I brought it up over and over again and he's stopped doing it. I didn't start writing here because I thought I was being emotionaly abused. I started writing here because I think we're two imature teenagers who love each other very much and wanted some advice about how to handle our problems better because I wasn't happy with the way I was handling it.

I didn't think he was the problem. I thought I was. And I still do in a way.

About the kiss. I had actually agreed that since he considers kissing anyone [boy or girl, straight or gay] cheating that I wouldn't do it. I knew he wouldn't be ok with it. I'm not saying I think I'm wrong about everything but I do think I was wrong there. It was selfish, childish and unfair. I was angry. I should have talked to him about it but was drunk and wasn't thinking straight. I know I was wrong. I'm not going to defend myself.

I don't think he thought we were going to get back together at all. We were talking during the weeks break and I was trying to not act like there was a good chance we'd get back together because I wanted to scare him and make him see how serious it was and how much that lie hurt me.
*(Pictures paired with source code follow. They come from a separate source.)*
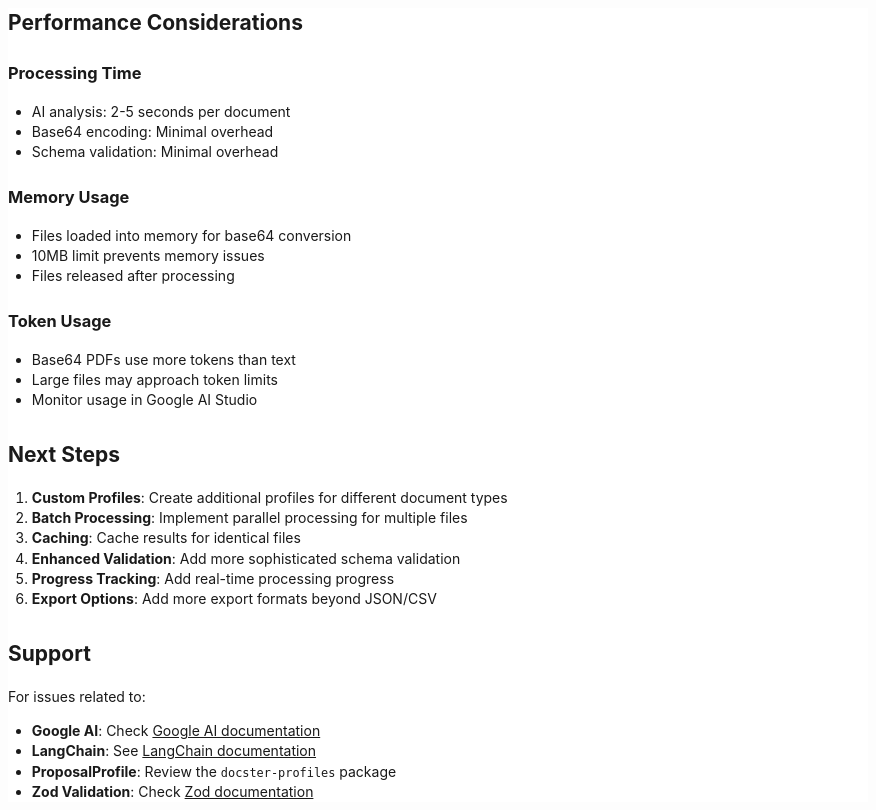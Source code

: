 ## Performance Considerations

### Processing Time
- AI analysis: 2-5 seconds per document
- Base64 encoding: Minimal overhead
- Schema validation: Minimal overhead

### Memory Usage
- Files loaded into memory for base64 conversion
- 10MB limit prevents memory issues
- Files released after processing

### Token Usage
- Base64 PDFs use more tokens than text
- Large files may approach token limits
- Monitor usage in Google AI Studio

## Next Steps

1. **Custom Profiles**: Create additional profiles for different document types
2. **Batch Processing**: Implement parallel processing for multiple files
3. **Caching**: Cache results for identical files
4. **Enhanced Validation**: Add more sophisticated schema validation
5. **Progress Tracking**: Add real-time processing progress
6. **Export Options**: Add more export formats beyond JSON/CSV

## Support

For issues related to:
- **Google AI**: Check [Google AI documentation](https://ai.google.dev/docs)
- **LangChain**: See [LangChain documentation](https://docs.langchain.com/)
- **ProposalProfile**: Review the `docster-profiles` package
- **Zod Validation**: Check [Zod documentation](https://zod.dev/)
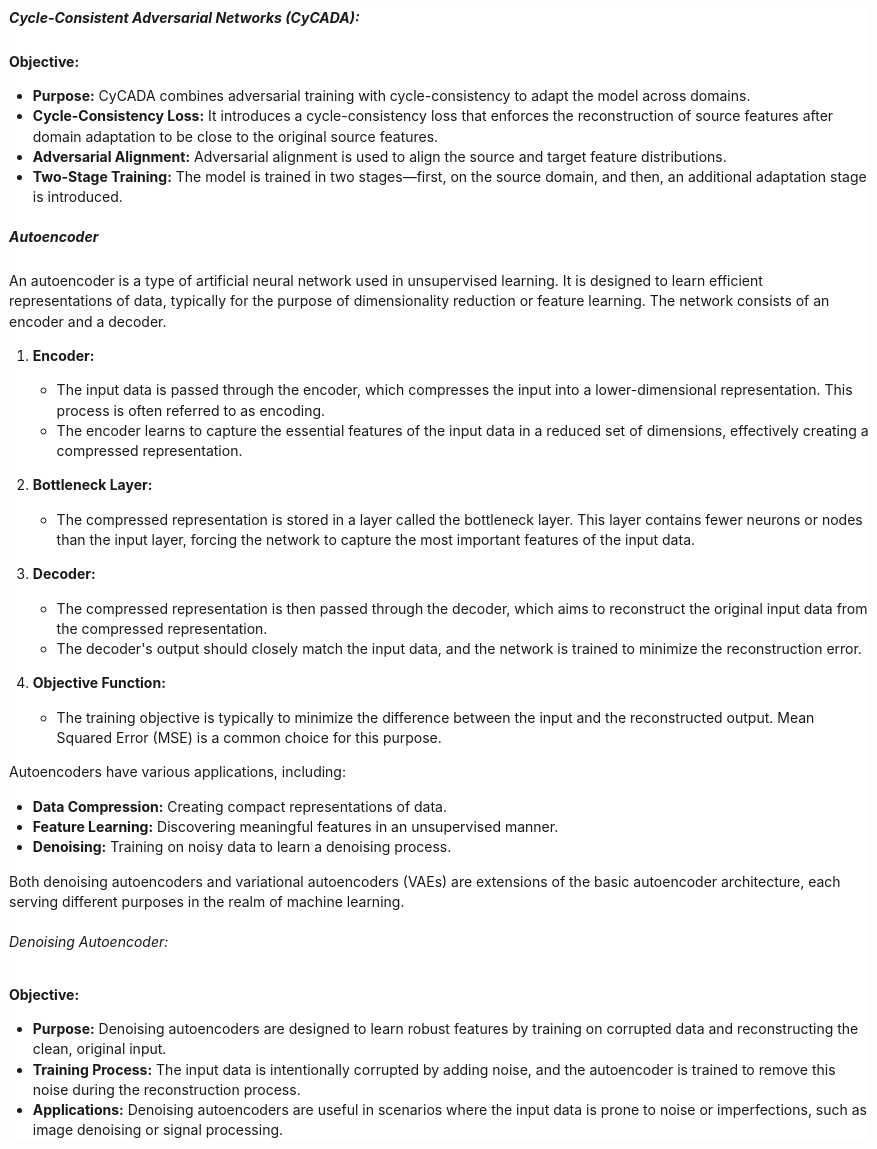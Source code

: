 ##### Cycle-Consistent Adversarial Networks (CyCADA):

**Objective:**
- **Purpose:** CyCADA combines adversarial training with cycle-consistency to adapt the model across domains.
- **Cycle-Consistency Loss:** It introduces a cycle-consistency loss that enforces the reconstruction of source features after domain adaptation to be close to the original source features.
- **Adversarial Alignment:** Adversarial alignment is used to align the source and target feature distributions.
- **Two-Stage Training:** The model is trained in two stages—first, on the source domain, and then, an additional adaptation stage is introduced.

##### Autoencoder

An autoencoder is a type of artificial neural network used in unsupervised learning. It is designed to learn efficient representations of data, typically for the purpose of dimensionality reduction or feature learning. The network consists of an encoder and a decoder.

1. **Encoder:**
   - The input data is passed through the encoder, which compresses the input into a lower-dimensional representation. This process is often referred to as encoding.
   - The encoder learns to capture the essential features of the input data in a reduced set of dimensions, effectively creating a compressed representation.

2. **Bottleneck Layer:**
   - The compressed representation is stored in a layer called the bottleneck layer. This layer contains fewer neurons or nodes than the input layer, forcing the network to capture the most important features of the input data.

3. **Decoder:**
   - The compressed representation is then passed through the decoder, which aims to reconstruct the original input data from the compressed representation.
   - The decoder's output should closely match the input data, and the network is trained to minimize the reconstruction error.

4. **Objective Function:**
   - The training objective is typically to minimize the difference between the input and the reconstructed output. Mean Squared Error (MSE) is a common choice for this purpose.

Autoencoders have various applications, including:

- **Data Compression:** Creating compact representations of data.
- **Feature Learning:** Discovering meaningful features in an unsupervised manner.
- **Denoising:** Training on noisy data to learn a denoising process.

Both denoising autoencoders and variational autoencoders (VAEs) are extensions of the basic autoencoder architecture, each serving different purposes in the realm of machine learning.

###### Denoising Autoencoder:

**Objective:**

- **Purpose:** Denoising autoencoders are designed to learn robust features by training on corrupted data and reconstructing the clean, original input.
- **Training Process:** The input data is intentionally corrupted by adding noise, and the autoencoder is trained to remove this noise during the reconstruction process.
- **Applications:** Denoising autoencoders are useful in scenarios where the input data is prone to noise or imperfections, such as image denoising or signal processing.

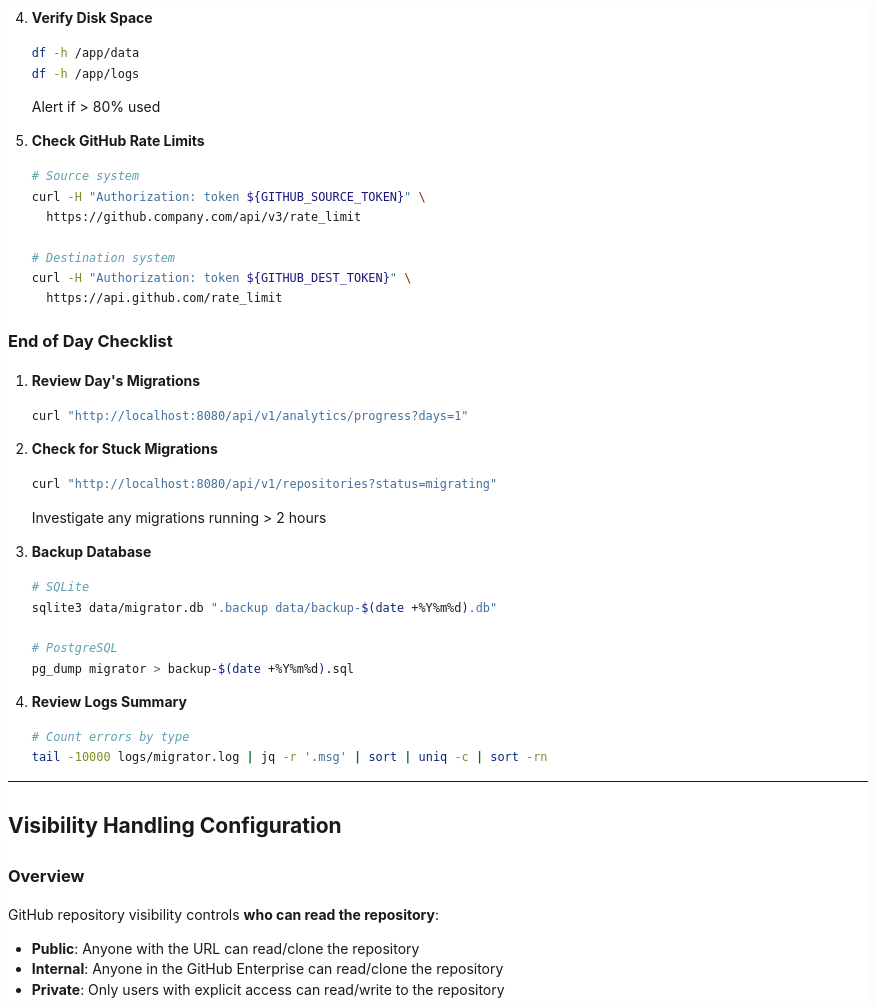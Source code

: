 4. **Verify Disk Space**
   ```bash
   df -h /app/data
   df -h /app/logs
   ```
   Alert if > 80% used

5. **Check GitHub Rate Limits**
   ```bash
   # Source system
   curl -H "Authorization: token ${GITHUB_SOURCE_TOKEN}" \
     https://github.company.com/api/v3/rate_limit
   
   # Destination system
   curl -H "Authorization: token ${GITHUB_DEST_TOKEN}" \
     https://api.github.com/rate_limit
   ```

### End of Day Checklist

1. **Review Day's Migrations**
   ```bash
   curl "http://localhost:8080/api/v1/analytics/progress?days=1"
   ```

2. **Check for Stuck Migrations**
   ```bash
   curl "http://localhost:8080/api/v1/repositories?status=migrating"
   ```
   Investigate any migrations running > 2 hours

3. **Backup Database**
   ```bash
   # SQLite
   sqlite3 data/migrator.db ".backup data/backup-$(date +%Y%m%d).db"
   
   # PostgreSQL
   pg_dump migrator > backup-$(date +%Y%m%d).sql
   ```

4. **Review Logs Summary**
   ```bash
   # Count errors by type
   tail -10000 logs/migrator.log | jq -r '.msg' | sort | uniq -c | sort -rn
   ```

---

## Visibility Handling Configuration

### Overview

GitHub repository visibility controls **who can read the repository**:

- **Public**: Anyone with the URL can read/clone the repository
- **Internal**: Anyone in the GitHub Enterprise can read/clone the repository
- **Private**: Only users with explicit access can read/write to the repository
Didn't want him thinking I was going to just leave him off.

They hate him. They think he's annoying. They see me more when I'm single. I love my friends but being honest I think they want the relationship to end for their sake. They want to see me more and they don't want to have to hang around with someone who annoys them for my sake.

They exagerate everything he does and twist it to make him look bad. There was this one incident where he grabbed my jumper to turn me around. Like the top of my jumper. Where the zip would be if it was zipped up and then they were all yelling at him saying he grabbed me by the neck. His hand didn't even touch my neck. It was a total exageration. And that wasn't the only time....

Do you understand where I'm coming from?? Yes they do want us to break up and yes they are using the way he treats me as their reason but I'm not falling for it lol

[ 03-24-2009, 06:21 PM: Message edited by: XXHayleyBabyXX ]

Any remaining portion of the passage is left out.